La consulenza ed il sostegno psicologico:
domande e risposte (FAQ)


Quando richiedere una consulenza ed un sostegno psicologico?

Nella vita si possono attraversare periodi di malessere, disagio e sofferenza accompagnati da sintomi specifici o difficoltà relazionali. Quando l’ansia, l’agitazione, la tristezza, l’inquietudine e lo sconforto non passano da soli con il tempo e con l’aiuto della famiglia e della famiglia potrebbe essere utile l’aiuto di uno psicologo. Lo sguardo di un professionista con la propria esperienza e le proprie conoscenze può aiutare il cliente ad affrontare la situazione di disagio che sta vivendo ed offrire un punto di vista differente ed utile a rompere la rigidità di una visione senza apparenti vie di uscite.



In cosa consiste la consulenza ed il sostegno psicologico ad approccio sistemico relazionale?

La consulenza ed il sostegno psicologico ad approccio sistemico relazionale mettono al centro dell’attenzione – sia che ci si occupi di un problema della famiglia, della coppia, o dell’individuo – la rete di relazioni di chi si rivolge al consulente. Le relazioni sono considerate le risorse principali delle persone e le cornici che spiegano e danno senso a quanto accade in un particolare momento della vita. In questa visione è possibile, attraverso la narrazione e il colloquio, esplorare modi alternativi e diversi di affrontare un problema, una crisi evolutiva o una momentanea difficoltà. Nella seduta di consulenza o di sostegno psicologico il professionista utilizza, a fianco della propria esperienza e delle proprie conoscenze, il contributo del cliente quale “esperto” della situazione che vive e del problema che sta affrontando. Il dialogo tra psicologo e cliente diventa così una “conversazione tra esperti”.

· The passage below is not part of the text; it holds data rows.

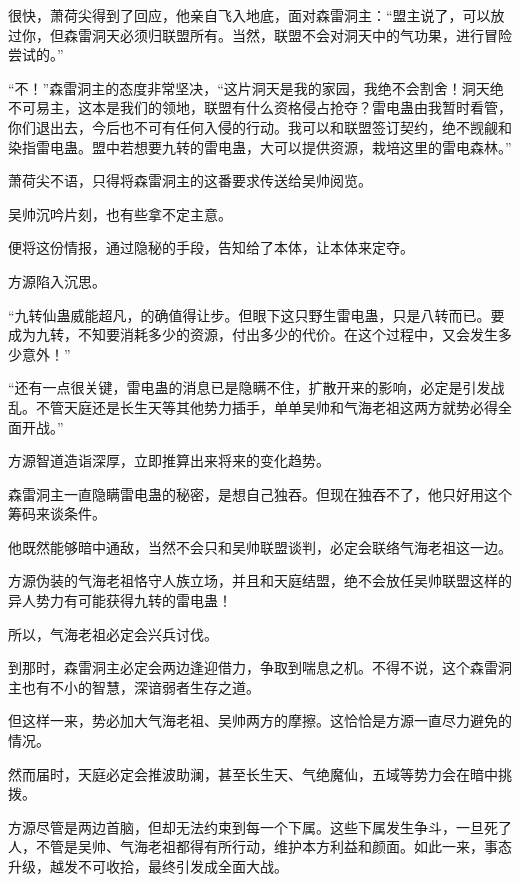 
\begin{this_body}



很快，萧荷尖得到了回应，他亲自飞入地底，面对森雷洞主：“盟主说了，可以放过你，但森雷洞天必须归联盟所有。当然，联盟不会对洞天中的气功果，进行冒险尝试的。”

“不！”森雷洞主的态度非常坚决，“这片洞天是我的家园，我绝不会割舍！洞天绝不可易主，这本是我们的领地，联盟有什么资格侵占抢夺？雷电蛊由我暂时看管，你们退出去，今后也不可有任何入侵的行动。我可以和联盟签订契约，绝不觊觎和染指雷电蛊。盟中若想要九转的雷电蛊，大可以提供资源，栽培这里的雷电森林。”

萧荷尖不语，只得将森雷洞主的这番要求传送给吴帅阅览。

吴帅沉吟片刻，也有些拿不定主意。

便将这份情报，通过隐秘的手段，告知给了本体，让本体来定夺。

方源陷入沉思。

“九转仙蛊威能超凡，的确值得让步。但眼下这只野生雷电蛊，只是八转而已。要成为九转，不知要消耗多少的资源，付出多少的代价。在这个过程中，又会发生多少意外！”

“还有一点很关键，雷电蛊的消息已是隐瞒不住，扩散开来的影响，必定是引发战乱。不管天庭还是长生天等其他势力插手，单单吴帅和气海老祖这两方就势必得全面开战。”

方源智道造诣深厚，立即推算出来将来的变化趋势。

森雷洞主一直隐瞒雷电蛊的秘密，是想自己独吞。但现在独吞不了，他只好用这个筹码来谈条件。

他既然能够暗中通敌，当然不会只和吴帅联盟谈判，必定会联络气海老祖这一边。

方源伪装的气海老祖恪守人族立场，并且和天庭结盟，绝不会放任吴帅联盟这样的异人势力有可能获得九转的雷电蛊！

所以，气海老祖必定会兴兵讨伐。

到那时，森雷洞主必定会两边逢迎借力，争取到喘息之机。不得不说，这个森雷洞主也有不小的智慧，深谙弱者生存之道。

但这样一来，势必加大气海老祖、吴帅两方的摩擦。这恰恰是方源一直尽力避免的情况。

然而届时，天庭必定会推波助澜，甚至长生天、气绝魔仙，五域等势力会在暗中挑拨。

方源尽管是两边首脑，但却无法约束到每一个下属。这些下属发生争斗，一旦死了人，不管是吴帅、气海老祖都得有所行动，维护本方利益和颜面。如此一来，事态升级，越发不可收拾，最终引发成全面大战。


\end{this_body}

Per quali problemi è indicato l’approccio sistemico?

Il modello sistemico relazionale è indicato per affrontare, attraverso le relazioni importanti, problemi e “sintomi” che si manifestano come “individuali” – disturbi alimentari, sintomi psichiatrici e psicosomatici, problemi scolastici, blocchi evolutivi, sofferenza emotiva in genere – e problemi più specificamente “relazionali”: crisi di coppia, difficoltà nella relazione tra genitori e figli, problemi di comunicazione. A seconda di chi richieda la consultazione, ed in base alla valutazione che lo psicologo e il cliente possono fare insieme, si decide a chi si rivolgerà la consulenza: all’individuo, alla coppia, alla famiglia.

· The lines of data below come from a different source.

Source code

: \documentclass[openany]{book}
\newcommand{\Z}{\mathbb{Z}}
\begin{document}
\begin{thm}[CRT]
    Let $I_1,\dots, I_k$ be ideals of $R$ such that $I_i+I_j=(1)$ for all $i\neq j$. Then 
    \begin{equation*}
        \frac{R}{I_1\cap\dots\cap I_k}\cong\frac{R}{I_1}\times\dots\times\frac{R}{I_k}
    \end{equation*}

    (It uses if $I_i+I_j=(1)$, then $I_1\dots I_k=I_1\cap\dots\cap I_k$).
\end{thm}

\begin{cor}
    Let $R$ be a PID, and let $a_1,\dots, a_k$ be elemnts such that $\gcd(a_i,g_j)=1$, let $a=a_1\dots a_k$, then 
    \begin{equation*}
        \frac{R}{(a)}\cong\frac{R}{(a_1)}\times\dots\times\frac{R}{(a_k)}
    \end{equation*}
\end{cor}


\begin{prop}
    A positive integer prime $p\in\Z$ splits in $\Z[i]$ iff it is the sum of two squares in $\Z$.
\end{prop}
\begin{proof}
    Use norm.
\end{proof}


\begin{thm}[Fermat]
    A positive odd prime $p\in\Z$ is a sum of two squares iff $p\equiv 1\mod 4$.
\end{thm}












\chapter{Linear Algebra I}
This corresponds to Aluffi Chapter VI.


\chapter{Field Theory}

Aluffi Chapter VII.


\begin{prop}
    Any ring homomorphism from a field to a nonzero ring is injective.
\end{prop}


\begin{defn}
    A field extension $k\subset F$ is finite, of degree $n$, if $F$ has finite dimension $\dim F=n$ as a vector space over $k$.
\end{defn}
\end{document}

Quanto può costare una consulenza ed un sostegno psicologico?

La consulenza, di solito, prevede tre incontri iniziali per comprendere la problematica e il tipo di intervento più idoneo. Sulla base di questa prima valutazione si concordano con il cliente gli obiettivi e la struttura del percorso. E’ possibile fare un progetto che preveda un numero massimo di sedute ed è importante che l’investimento necessario sia chiaro sin dall’inizio. L’investimento, sia in termini di tempo che di denaro, che il cliente sente di poter operare in un certo momento della sua vita è un dato molto importante in base al quale definire obiettivi e tempi della consulenza.



Quanto dura una consulenza sistemica?

Il primi tre incontri hanno lo scopo di raccogliere informazioni e di costruire insieme un progetto di intervento. Dopo questi colloqui preliminari, secondo le necessità che emergono, il professionista ed il cliente (o coppia, o famiglia) definiscono durata e frequenza degli incontri. L’intervallo tra le sedute sarà sufficientemente lungo da valorizzare le risorse di cambiamento del cliente. L’approccio sistemico relazionale è spesso una terapia breve dal punto di vista del numero di sedute.